次に上記左ページから始まる説明がある。このアニメの製作方法である。なんと『無地のレポート用紙一冊』を使っている。これを使って作る大きな利点と欠点が説明されている。
「一気に最初っから終わりまで一人で描きあげるしかないのだ!」
この文章が重要なポイントで、いわゆる目的地(重要となる作画)を細かく設定せずに完成というゴールに一気に向かうということをやっている。

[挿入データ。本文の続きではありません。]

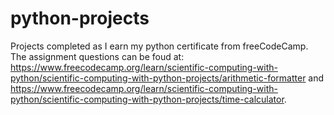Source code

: # python-projects

Projects completed as I earn my python certificate from freeCodeCamp. The assignment questions can be foud at:
https://www.freecodecamp.org/learn/scientific-computing-with-python/scientific-computing-with-python-projects/arithmetic-formatter and 
https://www.freecodecamp.org/learn/scientific-computing-with-python/scientific-computing-with-python-projects/time-calculator.

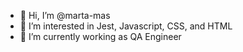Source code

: - 👋 Hi, I’m @marta-mas
- 👀 I’m interested in Jest, Javascript, CSS, and HTML
- 🌱 I’m currently working as QA Engineer


<!---
marta-mas/marta-mas is a ✨ special ✨ repository because its `README.md` (this file) appears on your GitHub profile.
You can click the Preview link to take a look at your changes.
--->
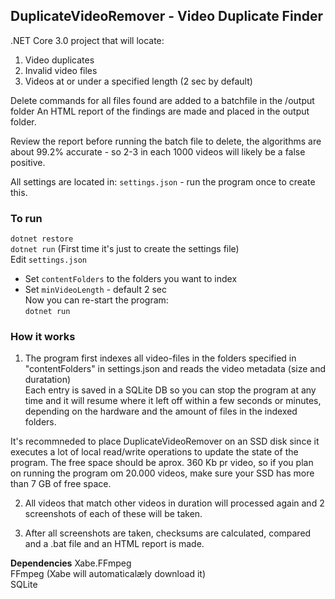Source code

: ## DuplicateVideoRemover - Video Duplicate Finder 

.NET Core 3.0 project that will locate:
1. Video duplicates
2. Invalid video files 
3. Videos at or under a specified length (2 sec by default)

Delete commands for all files found are added to a batchfile in the /output folder
An HTML report of the findings are made and placed in the output folder.  

Review the report before running the batch file to delete, the algorithms are about 99.2% accurate - so 2-3 in each 1000 videos will likely be a false positive.   

All settings are located in: `settings.json`  - run the program once to create this.  

### To run
`dotnet restore`  
`dotnet run` (First time it's just to create the settings file)   
Edit `settings.json`  
* Set `contentFolders` to the folders you want to index  
* Set `minVideoLength` - default 2 sec  
Now you can re-start the program:   
`dotnet run` 

### How it works
1. The program first indexes all video-files in the folders specified in "contentFolders" in settings.json and reads the video metadata (size and duratation)  
Each entry is saved in a SQLite DB so you can stop the program at any time and it will resume where it left off within a few seconds or minutes, depending on the hardware and the amount of files in the indexed folders.  

It's recommneded to place DuplicateVideoRemover on an SSD disk since it executes a lot of local read/write operations to update the state of the program. The free space should be aprox. 360 Kb pr video, so if you plan on running the program om 20.000 videos, make sure your SSD has more than 7 GB of free space.   

2. All videos that match other videos in duration will processed again and 2 screenshots of each of these will be taken.  

3. After all screenshots are taken, checksums are calculated, compared and a .bat file and an HTML report is made.  

**Dependencies**
Xabe.FFmpeg  
FFmpeg (Xabe will automaticalæly download it)  
SQLite  

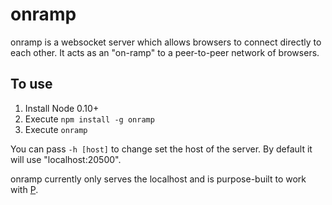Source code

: # onramp

onramp is a websocket server which allows browsers to connect directly to each other. It acts as an "on-ramp" to a
peer-to-peer network of browsers.

## To use

1. Install Node 0.10+
2. Execute `npm install -g onramp`
3. Execute `onramp`

You can pass `-h [host]` to change set the host of the server. By default it will use "localhost:20500".

onramp currently only serves the localhost and is purpose-built to work with [P](https://github.com/oztu/p).

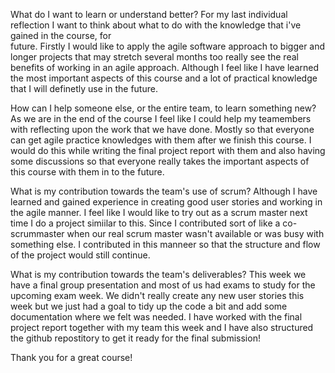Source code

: What do I want to learn or understand better? For my last individual reflection I want to think about what to do with the knowledge that i've gained in the course, for  
future. Firstly I would like to apply the agile software approach to bigger and longer projects that may stretch several months too really see the real benefits of working
in an agile approach. Although I feel like I have learned the most important aspects of this course and a lot of practical knowledge that I will definetly use in the future.

How can I help someone else, or the entire team, to learn something new? As we are in the end of the course I feel like I could help my teamembers with reflecting upon the 
work that we have done. Mostly so that everyone can get agile practice knowledges with them after we finish this course. I would do this while writing the final project report
with them and also having some discussions so that everyone really takes the important aspects of this course with them in to the future.

What is my contribution towards the team's use of scrum? Although I have learned and gained experience in creating good user stories and working in the agile manner. I 
feel like I would like to try out as a scrum master next time I do a project simiilar to this. Since I contributed sort of like a co-scrummaster when our real scrum master
wasn't available or was busy with something else. I contributed in this manneer so that the structure and flow of the project would still continue. 

What is my contribution towards the team's deliverables? This week we have a final group presentation and most of us had exams to study for the upcoming exam week. We didn't
really create any new user stories this week but we just had a goal to tidy up the code a bit and add some documentation where we felt was needed. I have worked with the
final project report together with my team this week and I have also structured the github repostitory to get it ready for the final submission!


Thank you for a great course!
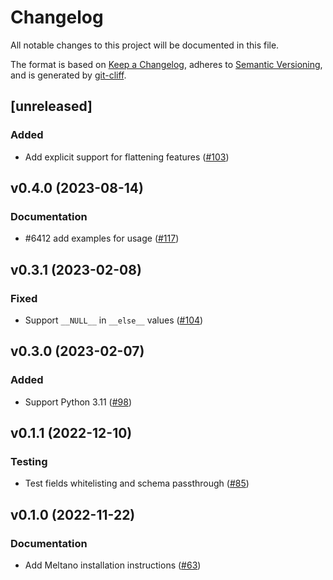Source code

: # Changelog

All notable changes to this project will be documented in this file.

The format is based on [Keep a Changelog](https://keepachangelog.com/en/1.0.0/),
adheres to [Semantic Versioning](https://semver.org/spec/v2.0.0.html),
and is generated by [git-cliff](https://github.com/orhun/git-cliff).

## [unreleased]

### Added

- Add explicit support for flattening features ([#103](https://github.com/edgarrmondragon/sqlean-driver/issues/103))

## v0.4.0 (2023-08-14)

### Documentation

- #6412 add examples for usage ([#117](https://github.com/edgarrmondragon/sqlean-driver/issues/117))

## v0.3.1 (2023-02-08)

### Fixed

- Support `__NULL__` in `__else__` values ([#104](https://github.com/edgarrmondragon/sqlean-driver/issues/104))

## v0.3.0 (2023-02-07)

### Added

- Support Python 3.11 ([#98](https://github.com/edgarrmondragon/sqlean-driver/issues/98))

## v0.1.1 (2022-12-10)

### Testing

- Test fields whitelisting and schema passthrough ([#85](https://github.com/edgarrmondragon/sqlean-driver/issues/85))

## v0.1.0 (2022-11-22)

### Documentation

- Add Meltano installation instructions ([#63](https://github.com/edgarrmondragon/sqlean-driver/issues/63))

<!-- generated by git-cliff -->
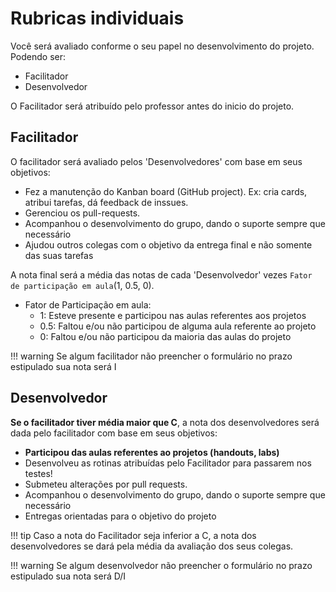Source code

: # Rubricas individuais

Você será avaliado conforme o seu papel no desenvolvimento
do projeto. Podendo ser: 

- Facilitador
- Desenvolvedor

O Facilitador será atribuído pelo professor antes do inicio do projeto.

## Facilitador

O facilitador será avaliado pelos 'Desenvolvedores' com base em seus objetivos:

- Fez a manutenção do Kanban board (GitHub project). Ex: cria cards, atribui tarefas, dá feedback de inssues.
- Gerenciou os pull-requests.
- Acompanhou o desenvolvimento do grupo, dando o suporte sempre que necessário
- Ajudou outros colegas com o objetivo da entrega final e não somente das suas tarefas

A nota final será a média das notas de cada 'Desenvolvedor' vezes `Fator de participação em aula`(1, 0.5, 0).

- Fator de Participação em aula: 
    - 1: Esteve presente e participou nas aulas referentes aos projetos
    - 0.5: Faltou e/ou não participou de alguma aula referente ao projeto
    - 0: Faltou e/ou não participou da maioria das aulas do projeto

!!! warning
    Se algum facilitador não preencher o formulário no prazo estipulado sua nota será I

## Desenvolvedor

**Se o facilitador tiver média maior que C**, a nota dos desenvolvedores será dada pelo facilitador com base em seus objetivos:

- **Participou das aulas referentes ao projetos (handouts, labs)**
- Desenvolveu as rotinas atribuídas pelo Facilitador para passarem nos testes!      
- Submeteu alterações por pull requests.                         
- Acompanhou o desenvolvimento do grupo, dando o suporte sempre que necessário
- Entregas orientadas para o objetivo do projeto 

!!! tip 
    Caso a nota do Facilitador seja inferior a C, a nota dos desenvolvedores se dará pela média da avaliação dos seus colegas.

!!! warning
    Se algum desenvolvedor não preencher o formulário no prazo estipulado sua nota será D/I
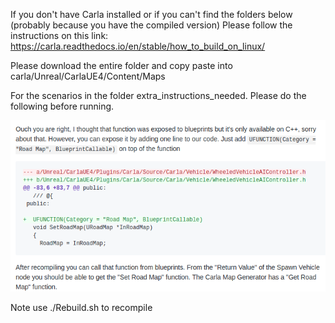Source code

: If you don't have Carla installed or if you can't find the folders below (probably because you have the compiled version)
Please follow the instructions on this link:
https://carla.readthedocs.io/en/stable/how_to_build_on_linux/


Please download the entire folder and copy paste into carla/Unreal/CarlaUE4/Content/Maps



For the scenarios in the folder extra_instructions_needed. Please do the following before running.

![Screenshot](screenshot.png)


Note use ./Rebuild.sh to recompile
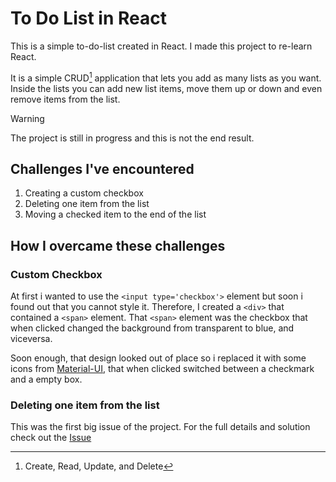 # To Do List in React

This is a simple to-do-list created in React. I made this project to re-learn React.

It is a simple CRUD[^1] application that lets you add as many lists as you want. Inside the lists you can add new list items, move them up or down and even remove items from the list.

> [!WARNING]
> The project is still in progress and this is not the end result.

## Challenges I've encountered

1. Creating a custom checkbox
2. Deleting one item from the list
3. Moving a checked item to the end of the list



## How I overcame these challenges

### Custom Checkbox

At first i wanted to use the `<input type='checkbox'>` element but soon i found out that you cannot style it. Therefore, I created a  `<div>` that contained a `<span>` element. That `<span>` element was the checkbox that when clicked changed the background from transparent to blue, and viceversa.

Soon enough, that design looked out of place so i replaced it with some icons from [Material-UI](https://mui.com/material-ui/material-icons/), that when clicked switched between a checkmark and a empty box.

### Deleting one item from the list

This was the first big issue of the project. For the full details and solution check out the [Issue](https://github.com/alin1k/React-ToDoList/issues/1)




[^1]: Create, Read, Update, and Delete

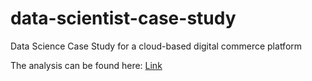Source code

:# data-scientist-case-study
Data Science Case Study for a cloud-based digital commerce platform

The analysis can be found here: [Link](case_study_code.ipynb)
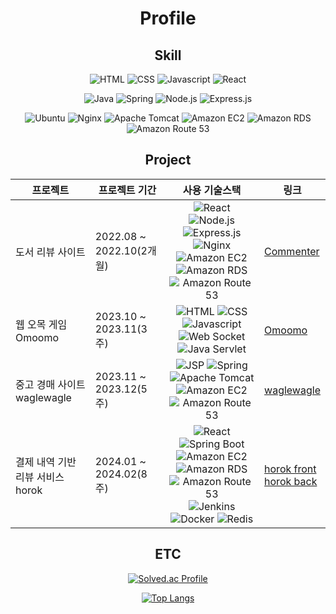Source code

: <div align=center>

# Profile

## Skill

![HTML](https://img.shields.io/badge/HTML-883333?logo=html5)
![CSS](https://img.shields.io/badge/CSS-%23254BDD?logo=css3)
![Javascript](https://img.shields.io/badge/Javascript-%23CEB82F?logo=javascript)
![React](https://img.shields.io/badge/React-%23087A9F?logo=react)

![Java](https://img.shields.io/badge/Java-%23DA6702?logo=openjdk)
![Spring](https://img.shields.io/badge/Spring-%232E5918?logo=spring)
![Node.js](https://img.shields.io/badge/Node.js-%233D833D?logo=Node.js)
![Express.js](https://img.shields.io/badge/Express.js-%23509941?logo=express)

![Ubuntu](https://img.shields.io/badge/Ubuntu-%23812100?logo=ubuntu)
![Nginx](https://img.shields.io/badge/Nginx-%23009639?logo=nginx)
![Apache Tomcat](https://img.shields.io/badge/Apache_Tomcat-%23C9A21D?logo=apachetomcat)
![Amazon EC2](https://img.shields.io/badge/Amazon_EC2-%23e5780c?logo=Amazon%20EC2)
![Amazon RDS](https://img.shields.io/badge/Amazon%20RDS-%23302CB2?logo=Amazon%20rds)
![Amazon Route 53](https://img.shields.io/badge/Amazon%20Route%2053-%23562DB1?logo=Amazon%20route%2053)

## Project
| 프로젝트 | 프로젝트 기간 | 사용 기술스택 | 링크 |
| --- | --- | :---: | --- |
| 도서 리뷰 사이트 | 2022.08 ~ 2022.10(2개월) | ![React](https://img.shields.io/badge/React-%23087A9F?logo=react) ![Node.js](https://img.shields.io/badge/Node.js-%233D833D?logo=Node.js) ![Express.js](https://img.shields.io/badge/Express.js-%23509941?logo=express) ![Nginx](https://img.shields.io/badge/Nginx-%23009639?logo=nginx) <br/> ![Amazon EC2](https://img.shields.io/badge/Amazon_EC2-%23e5780c?logo=Amazon%20EC2) ![Amazon RDS](https://img.shields.io/badge/Amazon%20RDS-%23302CB2?logo=Amazon%20rds) ![Amazon Route 53](https://img.shields.io/badge/Amazon%20Route%2053-%23562DB1?logo=Amazon%20route%2053) | [Commenter](https://github.com/Cubites/commenter) |
| 웹 오목 게임 Omoomo | 2023.10 ~ 2023.11(3주) | ![HTML](https://img.shields.io/badge/HTML-883333?logo=html5) ![CSS](https://img.shields.io/badge/CSS-%23254BDD?logo=css3) ![Javascript](https://img.shields.io/badge/Javascript-%23CEB82F?logo=javascript) ![Web Socket](https://img.shields.io/badge/Web_socket-%23010101) ![Java Servlet](https://img.shields.io/badge/Java_Servlet-%23C55D02) | [Omoomo](https://github.com/Cubites/omoomo) |
| 중고 경매 사이트 waglewagle | 2023.11 ~ 2023.12(5주) | ![JSP](https://img.shields.io/badge/JSP-%23C55D02) ![Spring](https://img.shields.io/badge/Spring-%232E5918?logo=spring) ![Apache Tomcat](https://img.shields.io/badge/Apache_Tomcat-%23C9A21D?logo=apachetomcat) <br/> ![Amazon EC2](https://img.shields.io/badge/Amazon_EC2-%23e5780c?logo=Amazon%20EC2) ![Amazon Route 53](https://img.shields.io/badge/Amazon%20Route%2053-%23562DB1?logo=Amazon%20route%2053) | [waglewagle](https://github.com/Cubites/waglewagle) |
| 결제 내역 기반 리뷰 서비스 horok | 2024.01 ~ 2024.02(8주) | ![React](https://img.shields.io/badge/React-%230088CC?logo=react) ![Spring Boot](https://img.shields.io/badge/Spring_Boot-%232E5918?logo=springboot) <br/> ![Amazon EC2](https://img.shields.io/badge/Amazon_EC2-%23e5780c?logo=Amazon%20EC2) ![Amazon RDS](https://img.shields.io/badge/Amazon%20RDS-%23302CB2?logo=Amazon%20rds) ![Amazon Route 53](https://img.shields.io/badge/Amazon%20Route%2053-%23562DB1?logo=Amazon%20route%2053) <br/> ![Jenkins](https://img.shields.io/badge/Jenkins-%23D24939?logo=jenkins&logoColor=000000) ![Docker](https://img.shields.io/badge/docker-%23517A9E?logo=docker) ![Redis](https://img.shields.io/badge/redis-%2350162D?logo=redis) | [horok front](https://github.com/Cubites/horok_front.git) <br/> [horok back](https://github.com/Cubites/horok_back.git) |


## ETC

[![Solved.ac Profile](http://mazassumnida.wtf/api/generate_badge?boj=cubite)](https://solved.ac/cubite)

[![Top Langs](https://github-readme-stats.vercel.app/api/top-langs/?username=Cubites)](https://github.com/anuraghazra/github-readme-stats)

</div>
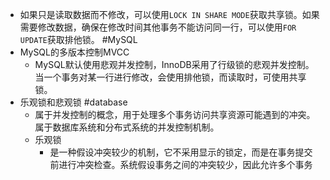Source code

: - 如果只是读取数据而不修改，可以使用`LOCK IN SHARE MODE`获取共享锁。如果需要修改数据，确保在修改时间其他事务不能访问同一行，可以使用`FOR UPDATE`获取排他锁。 #MySQL
- MySQL的多版本控制MVCC
	- MySQL默认使用悲观并发控制，InnoDB采用了行级锁的悲观并发控制。当一个事务对某一行进行修改，会使用排他锁，而读取时，可使用共享锁。
- 乐观锁和悲观锁 #database
	- 属于并发控制的概念，用于处理多个事务访问共享资源可能遇到的冲突。属于数据库系统和分布式系统的并发控制机制。
	- 乐观锁
		- 是一种假设冲突较少的机制，它不采用显示的锁定，而是在事务提交前进行冲突检查。系统假设事务之间的冲突较少，因此允许多个事务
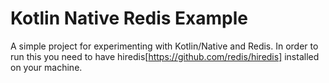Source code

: # Kotlin Native Redis Example

A simple project for experimenting with Kotlin/Native and Redis.
In order to run this you need to have hiredis[https://github.com/redis/hiredis] installed on your machine.
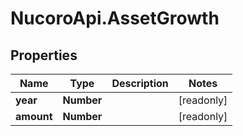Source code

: # NucoroApi.AssetGrowth

## Properties

Name | Type | Description | Notes
------------ | ------------- | ------------- | -------------
**year** | **Number** |  | [readonly] 
**amount** | **Number** |  | [readonly] 


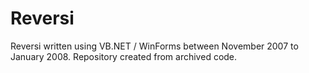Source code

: # Reversi

Reversi written using VB.NET / WinForms between November 2007 to January 2008. Repository created from archived code.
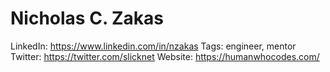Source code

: # Nicholas C. Zakas

LinkedIn: https://www.linkedin.com/in/nzakas
Tags: engineer, mentor
Twitter: https://twitter.com/slicknet
Website: https://humanwhocodes.com/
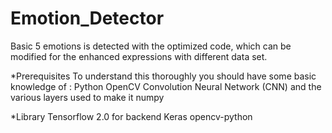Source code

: # Emotion_Detector
Basic 5 emotions is detected with the optimized code, which can be modified for the enhanced expressions with different data set.

*Prerequisites
To understand this thoroughly you should have some basic knowledge of :
Python
OpenCV
Convolution Neural Network (CNN) and the various layers used to make it
numpy

*Library
Tensorflow 2.0 for backend
Keras
opencv-python
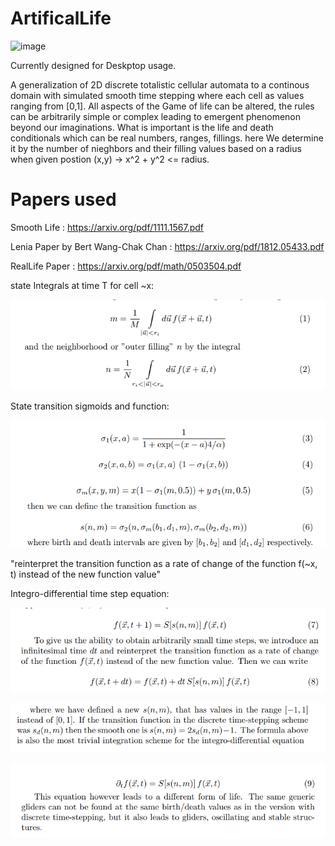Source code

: # ArtificalLife

![image](https://github.com/JaylenLuc/ArtificalLife/assets/91278747/60954b57-0d63-4fc6-a570-699ff62b4858)


Currently designed for Deskptop usage.

A generalization of 2D discrete totalistic cellular automata to a continous domain with simulated smooth time stepping where each cell 
as values ranging from [0,1]. All aspects of the Game of life can be altered, the rules can be arbitrarily simple or complex leading to 
emergent phenomenon beyond our imaginations. What is important is the life and death conditionals which can be real numbers, ranges, fillings. here 
We determine it by the number of nieghbors and their filling values based on a radius when given postion (x,y) -> x^2 + y^2 <= radius.

# Papers used
Smooth Life : https://arxiv.org/pdf/1111.1567.pdf

Lenia Paper by Bert Wang-Chak Chan : https://arxiv.org/pdf/1812.05433.pdf

RealLife Paper : https://arxiv.org/pdf/math/0503504.pdf

state Integrals at time T for cell ~x:

![state Integrals](image.png)

State transition sigmoids and function:

![Transition functions](image-1.png)


"reinterpret the transition function as a rate of change
of the function f(~x, t) instead of the new function value"

Integro-differential time step equation:

![intro dt](image-2.png)

![smooth time step](image-4.png)

![smooth time step](image-3.png)
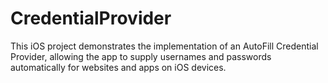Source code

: # CredentialProvider
This iOS project demonstrates the implementation of an AutoFill Credential Provider, allowing the app to supply usernames and passwords automatically for websites and apps on iOS devices.
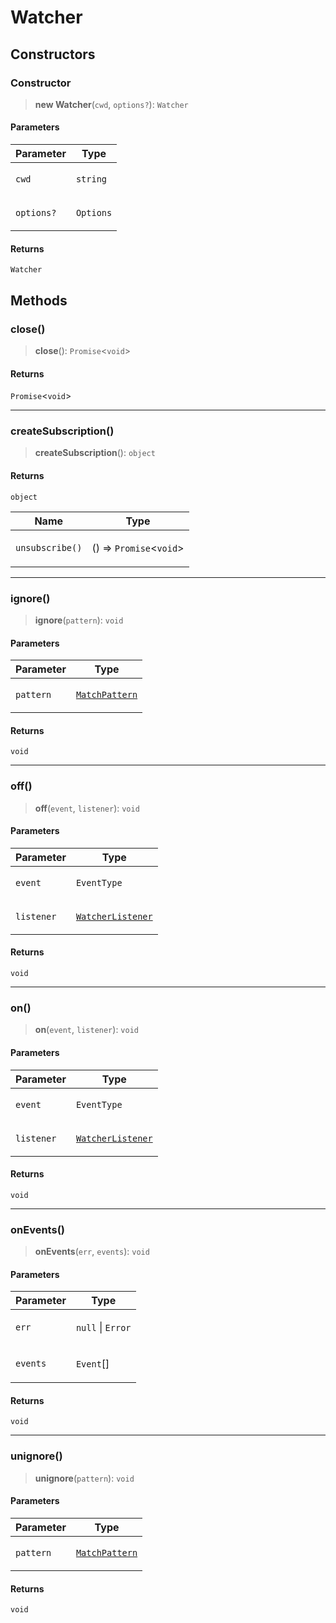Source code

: # Watcher

## Constructors

### Constructor

> **new Watcher**(`cwd`, `options?`): `Watcher`

#### Parameters

<table>
<thead>
<tr>
<th>Parameter</th>
<th>Type</th>
</tr>
</thead>
<tbody>
<tr>
<td>

`cwd`

</td>
<td>

`string`

</td>
</tr>
<tr>
<td>

`options?`

</td>
<td>

`Options`

</td>
</tr>
</tbody>
</table>

#### Returns

`Watcher`

## Methods

### close()

> **close**(): `Promise`\<`void`\>

#### Returns

`Promise`\<`void`\>

---

### createSubscription()

> **createSubscription**(): `object`

#### Returns

`object`

<table>
<thead>
<tr>
<th>Name</th>
<th>Type</th>
</tr>
</thead>
<tbody>
<tr>
<td>

`unsubscribe()`

</td>
<td>

() => `Promise`\<`void`\>

</td>
</tr>
</tbody>
</table>

---

### ignore()

> **ignore**(`pattern`): `void`

#### Parameters

<table>
<thead>
<tr>
<th>Parameter</th>
<th>Type</th>
</tr>
</thead>
<tbody>
<tr>
<td>

`pattern`

</td>
<td>

[`MatchPattern`](../type-aliases/MatchPattern.md)

</td>
</tr>
</tbody>
</table>

#### Returns

`void`

---

### off()

> **off**(`event`, `listener`): `void`

#### Parameters

<table>
<thead>
<tr>
<th>Parameter</th>
<th>Type</th>
</tr>
</thead>
<tbody>
<tr>
<td>

`event`

</td>
<td>

`EventType`

</td>
</tr>
<tr>
<td>

`listener`

</td>
<td>

[`WatcherListener`](../type-aliases/WatcherListener.md)

</td>
</tr>
</tbody>
</table>

#### Returns

`void`

---

### on()

> **on**(`event`, `listener`): `void`

#### Parameters

<table>
<thead>
<tr>
<th>Parameter</th>
<th>Type</th>
</tr>
</thead>
<tbody>
<tr>
<td>

`event`

</td>
<td>

`EventType`

</td>
</tr>
<tr>
<td>

`listener`

</td>
<td>

[`WatcherListener`](../type-aliases/WatcherListener.md)

</td>
</tr>
</tbody>
</table>

#### Returns

`void`

---

### onEvents()

> **onEvents**(`err`, `events`): `void`

#### Parameters

<table>
<thead>
<tr>
<th>Parameter</th>
<th>Type</th>
</tr>
</thead>
<tbody>
<tr>
<td>

`err`

</td>
<td>

`null` \| `Error`

</td>
</tr>
<tr>
<td>

`events`

</td>
<td>

`Event`[]

</td>
</tr>
</tbody>
</table>

#### Returns

`void`

---

### unignore()

> **unignore**(`pattern`): `void`

#### Parameters

<table>
<thead>
<tr>
<th>Parameter</th>
<th>Type</th>
</tr>
</thead>
<tbody>
<tr>
<td>

`pattern`

</td>
<td>

[`MatchPattern`](../type-aliases/MatchPattern.md)

</td>
</tr>
</tbody>
</table>

#### Returns

`void`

それも車で車を破壊するというトンデモ内容で、である。
ここから私が推測できる情報は以下になる。
・彼は、車を描くのが好きでよく描いていたので描きなれている
・彼は、物が破壊されるアニメーションを大学入学前にも描いた経験がある
・彼は、物が破壊される瞬間の描写あるいは動きを克明に記憶し研究している
・恐らくだが、無地のレポート用紙に目を付けたのは結構前で、無地のレポート用紙での創作活動を行った経験が以前にもある
何よりも、彼の創作活動への情熱や執着ともいえる姿勢がよく見える。
そんな彼(1960年生まれ)が30代前半で手掛けるのが、新世紀エヴァンゲリオン(1995)というアニメである。ここからエヴァと呼ばれるシリーズの物語が始まり、2021年にピリオドが打たれた。
――もし、過去のオタク達の書き込みに影響を受けて庵野秀明がこの世を去っていたら、私の人物像はまた違ったものになるであろうと断言できる。それほど私は庵野秀明という創作者を気に入り、憧れを持っている。私がなれなかった表現者としての人生を貫き、辛い思いを抱えつつも耐え忍び、そして今日まで生きている。今も何かを描いているのであろうか……。
話は、2024年11月後期に戻る。この頃の私は怒りの感情を抱えていた。私が「すっげえよく出来ている」と思った復讐劇ミステリー作品【推しの子】が完結した際に駄作だのカスだの打ち切りだの投げっぱなしだの、作画の人が可哀想だの否定的なポストが目立っていた。ので、作品の面白さを損なわない範囲でどこが面白いと思ったかをnoteに書き連ねていた。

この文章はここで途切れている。